終盤にいくに従い、その語りかけは大胆に赤裸々になっていき、そして蜜なるコミュニケーションを実現していく。
壁に手をあて、壁に向かい語りかけ、その語りかけにかえってくるひとつひとつの振動を受け取りながら壁伝いにしっかりと歩みを進めていく。
NICOのライヴはその歩みの過程だ。

壁に向かい、手を伸ばすこと。壁に向かい、思いを叫ぶこと。
それはロックな衝動だ。
だけど、その衝動はそれがロックであるのと同じくらいにまた、支えられ、支え返すこと、つまりつながりあうことへの衝動でもあるのだ。
だから、NICOのロックはロックであればあるほど、同時にポップなメロディを生み、ストレートな歌声へと進化していく。

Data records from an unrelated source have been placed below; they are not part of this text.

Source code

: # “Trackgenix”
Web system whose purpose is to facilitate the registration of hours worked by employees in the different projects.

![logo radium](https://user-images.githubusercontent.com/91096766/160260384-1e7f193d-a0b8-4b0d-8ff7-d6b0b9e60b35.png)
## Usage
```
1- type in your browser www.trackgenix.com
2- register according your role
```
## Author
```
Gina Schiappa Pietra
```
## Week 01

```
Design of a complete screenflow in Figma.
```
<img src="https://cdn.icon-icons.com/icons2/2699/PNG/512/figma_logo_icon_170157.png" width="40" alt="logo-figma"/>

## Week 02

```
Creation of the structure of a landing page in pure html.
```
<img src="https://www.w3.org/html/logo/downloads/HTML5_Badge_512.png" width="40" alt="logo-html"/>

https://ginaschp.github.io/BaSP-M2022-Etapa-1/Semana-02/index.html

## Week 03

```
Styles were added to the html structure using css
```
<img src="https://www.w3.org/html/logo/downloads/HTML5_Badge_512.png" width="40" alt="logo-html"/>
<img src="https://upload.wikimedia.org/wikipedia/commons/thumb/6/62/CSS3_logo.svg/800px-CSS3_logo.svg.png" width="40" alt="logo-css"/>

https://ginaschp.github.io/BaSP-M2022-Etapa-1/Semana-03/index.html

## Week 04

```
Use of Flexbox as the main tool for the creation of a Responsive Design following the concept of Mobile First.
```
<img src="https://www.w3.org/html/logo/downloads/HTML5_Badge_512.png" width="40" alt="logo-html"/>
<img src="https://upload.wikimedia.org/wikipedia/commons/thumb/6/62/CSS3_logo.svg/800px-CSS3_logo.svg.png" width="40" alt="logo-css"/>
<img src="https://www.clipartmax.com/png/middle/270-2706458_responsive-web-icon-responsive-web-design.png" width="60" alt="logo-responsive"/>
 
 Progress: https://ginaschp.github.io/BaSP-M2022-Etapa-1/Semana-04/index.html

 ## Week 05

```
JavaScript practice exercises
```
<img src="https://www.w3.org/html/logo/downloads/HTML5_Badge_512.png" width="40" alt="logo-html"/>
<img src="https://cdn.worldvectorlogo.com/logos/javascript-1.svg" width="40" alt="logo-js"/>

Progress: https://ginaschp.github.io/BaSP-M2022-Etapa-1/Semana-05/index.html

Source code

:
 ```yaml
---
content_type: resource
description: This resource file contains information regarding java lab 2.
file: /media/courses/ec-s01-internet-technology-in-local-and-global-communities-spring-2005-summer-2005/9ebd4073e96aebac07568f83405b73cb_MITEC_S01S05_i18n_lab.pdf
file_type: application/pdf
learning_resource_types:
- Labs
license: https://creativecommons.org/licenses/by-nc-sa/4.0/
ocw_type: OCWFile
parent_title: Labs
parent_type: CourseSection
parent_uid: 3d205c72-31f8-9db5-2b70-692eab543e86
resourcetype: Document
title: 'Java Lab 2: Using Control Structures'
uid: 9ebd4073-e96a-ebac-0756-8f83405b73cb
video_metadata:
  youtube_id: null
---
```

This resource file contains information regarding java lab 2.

彼らはこの日、最高にロックなステージを見せてくれた。そして、それはどこまでもポップな優しさに満ちたコミュニケーションだった。
NICOは最高のポップバンドだ。だから、最高のロックバンドなのだ。

今週リリースになった新曲”ニワカ雨ニモ負ケズ”、最高だった。
今発売中のJAPANでもこの新曲についてがっちり語ってくれてます。